LONDON — Britain's financial regulator on Friday said it had ordered the country's major banks, including HSBC and Barclays, to compensate businesses for "serious failings" over the sale of complex products.
The Financial Services Authority (FSA) said it had reached agreement with Barclays, HSBC, Lloyds and Royal Bank of Scotland "to provide appropriate redress" for mis-selling interest rate hedging products.
It is a fresh major blow for Britain's beleaguered banking sector at the end of a week in which Barclays was hit by record fines for rigging interest rates and bailed-out Royal Bank of Scotland was unable to settle transactions for millions of customers because of an IT meltdown.
A "real change in culture" at the banks is needed, Bank of England governor Sir Mervyn King said Friday.
He hit out at banks for "excessive levels of compensation, shoddy treatment of customers and a deceitful manipulation of one of the most important rates".
However the governor ruled out a wide-ranging public inquiry -- similiar to the Leveson inquiry into press ethics -- into the banks.

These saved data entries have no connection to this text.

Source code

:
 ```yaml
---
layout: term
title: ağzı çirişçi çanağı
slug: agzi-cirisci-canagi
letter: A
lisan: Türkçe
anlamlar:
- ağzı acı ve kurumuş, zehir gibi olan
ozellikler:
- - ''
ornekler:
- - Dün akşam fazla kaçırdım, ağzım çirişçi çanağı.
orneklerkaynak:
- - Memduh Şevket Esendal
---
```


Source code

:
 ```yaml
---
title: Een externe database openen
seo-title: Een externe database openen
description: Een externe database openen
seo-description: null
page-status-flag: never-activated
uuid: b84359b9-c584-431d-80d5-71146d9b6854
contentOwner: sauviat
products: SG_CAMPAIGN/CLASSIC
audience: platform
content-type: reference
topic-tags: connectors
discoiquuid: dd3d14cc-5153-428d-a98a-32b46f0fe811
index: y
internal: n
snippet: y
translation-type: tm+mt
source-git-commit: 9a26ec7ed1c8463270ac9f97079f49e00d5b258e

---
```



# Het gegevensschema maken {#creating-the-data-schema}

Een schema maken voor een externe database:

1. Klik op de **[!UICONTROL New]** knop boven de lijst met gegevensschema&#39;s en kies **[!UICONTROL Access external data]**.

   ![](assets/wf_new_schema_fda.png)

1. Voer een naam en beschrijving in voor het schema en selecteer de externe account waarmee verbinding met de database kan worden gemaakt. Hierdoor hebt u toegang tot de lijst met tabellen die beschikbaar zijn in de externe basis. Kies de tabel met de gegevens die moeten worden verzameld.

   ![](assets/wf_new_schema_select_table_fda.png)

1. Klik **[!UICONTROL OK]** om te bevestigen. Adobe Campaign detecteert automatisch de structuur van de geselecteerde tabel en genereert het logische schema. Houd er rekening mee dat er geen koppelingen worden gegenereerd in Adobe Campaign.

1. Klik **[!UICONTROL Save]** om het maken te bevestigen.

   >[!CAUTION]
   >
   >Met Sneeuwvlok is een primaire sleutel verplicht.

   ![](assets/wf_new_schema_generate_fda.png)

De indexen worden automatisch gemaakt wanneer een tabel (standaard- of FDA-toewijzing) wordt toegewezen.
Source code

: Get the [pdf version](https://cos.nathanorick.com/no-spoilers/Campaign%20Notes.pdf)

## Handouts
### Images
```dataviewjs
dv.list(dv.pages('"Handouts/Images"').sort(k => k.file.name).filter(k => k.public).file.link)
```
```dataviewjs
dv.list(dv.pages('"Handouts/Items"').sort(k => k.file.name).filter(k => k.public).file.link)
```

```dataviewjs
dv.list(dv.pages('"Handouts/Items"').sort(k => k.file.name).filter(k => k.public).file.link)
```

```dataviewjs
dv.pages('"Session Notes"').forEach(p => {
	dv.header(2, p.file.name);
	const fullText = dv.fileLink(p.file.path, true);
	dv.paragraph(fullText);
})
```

"The FSA has today announced that it has found serious failings in the sale of interest rate hedging products to some small and medium sized businesses," the watchdog said in a statement.
"We believe that this has resulted in a severe impact on a large number of these businesses. In order to provide as swift a solution to this problem as possible we have today confirmed that we have reached agreement with Barclays, HSBC, Lloyds and RBS to provide appropriate redress where mis-selling has occurred."
The FSA said that about 28,000 interest rate protection products had been sold by the banks to customers over 11 years to 2012.
"Interest rate hedging products can protect bank customers against the risk of interest rate movements and can be an appropriate product when properly sold in the right circumstances," it added.